I must have been ten years old, and I'd just joined the Boy Scouts. Being a city kid (Bronx, New York), I couldn't wait to go out into the woods and live like Dan'l Boone on the frontier. Or at least as I imagined he had lived. Of course, at that time, I hadn't a clue.
Well, Santa, in the person of my dad, got me the equivalent of a Swiss Army knife, only this one made for the Boy Scouts. It had two blades, a can opener, a screwdriver, and a few things whose purpose I couldn't begin to devine. Well, I stayed up all night playing with this knife, succeeding in giving myself several knicks and cuts -- which I hid from my parents, so as not to worry them.
Now, by the time I was ten, I had known that Santa Claus was a myth. As to the Nativity and the real meaning of Christmas, I knew not. My dad was a professed atheist; my mother came from a Jewish family and, although she believed in God, never attended services nor forced anything on me. So, I was adrift -- until, after getting my knife the day before Christmas (that was our family's tradition, such as it was), I went to Midnight Mass with a friend -- my first Christian service -- at least the first one I was aware of (my older sister is Catholic, and had taken me when I was a baby, but, as they say, it didn't take).

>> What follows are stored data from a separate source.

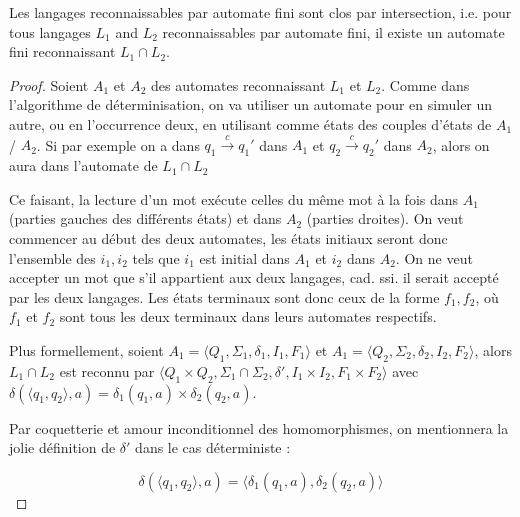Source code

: \begin{theorem}
Les langages reconnaissables par automate fini sont clos par intersection, i.e. pour tous langages $L_1$ and $L_2$ reconnaissables par automate fini, il existe un automate fini reconnaissant $L_1 \cap L_2$.
\end{theorem}

\begin{proof}
Soient $A_1$ et $A_2$ des automates reconnaissant $L_1$ et $L_2$. Comme dans l'algorithme de déterminisation, on va utiliser un automate pour en simuler un autre, ou en l'occurrence deux, en utilisant comme états des couples d'états de $A_1$ / $A_2$. Si par exemple on a dans $q_1 \xrightarrow{c} q_1'$ dans $A_1$ et $q_2 \xrightarrow{c} q_2'$ dans $A_2$, alors on aura dans l'automate de $L_1 \cap L_2$


\begin{figure}[H]
\centering
{}
\end{figure}

Ce faisant, la lecture d'un mot exécute celles du même mot à la fois dans $A_1$ (parties gauches des différents états) et dans $A_2$ (parties droites). On veut commencer au début des deux automates, les états initiaux seront donc l'ensemble des $i_1,i_2$ tels que $i_1$ est initial dans $A_1$ et $i_2$ dans $A_2$. On ne veut accepter un mot que s'il appartient aux deux langages, cad. ssi. il serait accepté par les deux langages. Les états terminaux sont donc ceux de la forme $f_1, f_2$, où $f_1$ et $f_2$ sont tous les deux terminaux dans leurs automates respectifs.

Plus formellement, soient $A_1 = \big \langle Q_1, \Sigma_1, \delta_1, I_1, F_1\big \rangle$ et $A_1 = \big \langle Q_2, \Sigma_2, \delta_2, I_2, F_2\big \rangle$, alors $L_1 \cap L_2$ est reconnu par $\big \langle Q_1 \times Q_2, \Sigma_1 \cap \Sigma_2, \delta', I_1 \times I_2, F_1 \times F_2\big \rangle$ avec $\delta(\big \langle q_1, q_2 \big \rangle,a) = \delta_1(q_1,a) \times \delta_2(q_2,a)$.

Par coquetterie et amour inconditionnel des homomorphismes, on mentionnera la jolie définition de $\delta'$ dans le cas déterministe :

\[
\delta(\big \langle q_1, q_2 \big \rangle,a) = \big \langle \delta_1(q_1,a), \delta_2(q_2,a) \big \rangle
\]

\end{proof}


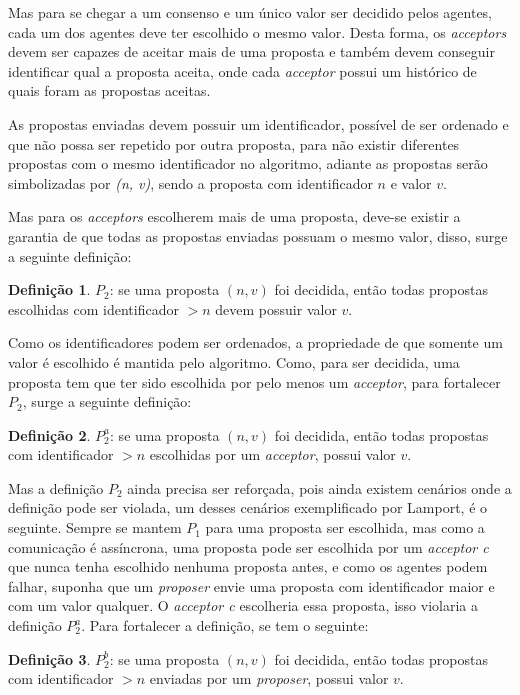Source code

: \documentclass[12pt,
openright, 
oneside,
a4paper,
brazil]{facom-ufu-abntex2}
\theoremstyle{definition}
\newtheorem*{definition}{Definição}
\begin{document}
Mas para se chegar a um consenso e um único valor ser decidido pelos agentes, cada um
dos agentes deve ter escolhido o mesmo valor. Desta forma, os \textit{acceptors} devem
ser capazes de aceitar mais de uma proposta e também devem conseguir identificar qual
a proposta aceita, onde cada \textit{acceptor} possui um histórico de quais foram as
propostas aceitas.

As propostas enviadas devem possuir um identificador, possível de ser ordenado e que não 
possa ser repetido por outra proposta, para não existir diferentes propostas com o mesmo
identificador no algoritmo, adiante as propostas serão simbolizadas por 
\textit{(n, v)}, sendo a proposta com identificador $n$ e valor $v$.

Mas para os \textit{acceptors} escolherem mais de uma proposta, deve-se existir a garantia de
que todas as propostas enviadas possuam o mesmo valor, disso, surge a seguinte definição:

\begin{definition}
$P_2$: se uma proposta $(n, v)$ foi decidida, então todas propostas escolhidas com 
identificador $>n$ devem possuir valor $v$.
\end{definition}

Como os identificadores podem ser ordenados, a propriedade de que somente um valor é escolhido
é mantida pelo algoritmo. Como, para ser decidida, uma proposta tem que ter sido escolhida
por pelo menos um \textit{acceptor}, para fortalecer $P_2$, surge a seguinte definição:

\begin{definition}
$P_2^a$: se uma proposta $(n, v)$ foi decidida, então todas propostas com identificador
$>n$ escolhidas por um \textit{acceptor}, possui valor $v$.
\end{definition}

Mas a definição $P_2$ ainda precisa ser reforçada, pois ainda existem cenários onde a 
definição pode ser violada, um desses cenários exemplificado por Lamport, é o seguinte. 
Sempre se mantem $P_1$ para uma proposta ser escolhida, mas como
a comunicação é assíncrona, uma proposta pode ser escolhida por um \textit{acceptor c} 
que nunca tenha escolhido nenhuma proposta antes, e como os agentes podem falhar, suponha
que um \textit{proposer} envie uma proposta com identificador maior e com um valor qualquer.
O \textit{acceptor c} escolheria essa proposta, isso violaria a definição $P_2^a$. Para
fortalecer a definição, se tem o seguinte:

\begin{definition}
$P_2^b$: se uma proposta $(n, v)$ foi decidida, então todas propostas com identificador
$>n$ enviadas por um \textit{proposer}, possui valor $v$.
\end{definition}
\end{document}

The Mass blew me away, making me realize that the gift of the knife was nothing, and that there was a much greater gift that somehow was so much more important -- the Holy Child. But, as I was still a child, I mentally filed it under things to unpack later, when I would be able to without incurring the anger of my parents -- neither one of whom would have been very happy to see me as a Christian.
I make no claim to having been born again in Christ when I was ten; that took until I was well into my 30s. But that Christmas, back in the 1950s, was the very first time that I had come to have at least an inkling that there are Christmas gifts, and the Gift of Christmas itself in the person of Jesus of Nazareth.
1 Comments:
How wonderful to read about your first experience with Christianity as a ten year old whose parents were not "church-goers." I am thankful that God reaches through to children who have limited exposure to assembled faith. I have done much "picking up" of my kids' friends to take them to Sunday School, etc. I have also dedicated countless hours to VBS. I pray that God will keep touching the children who have experienced Him at these occasional opportunities.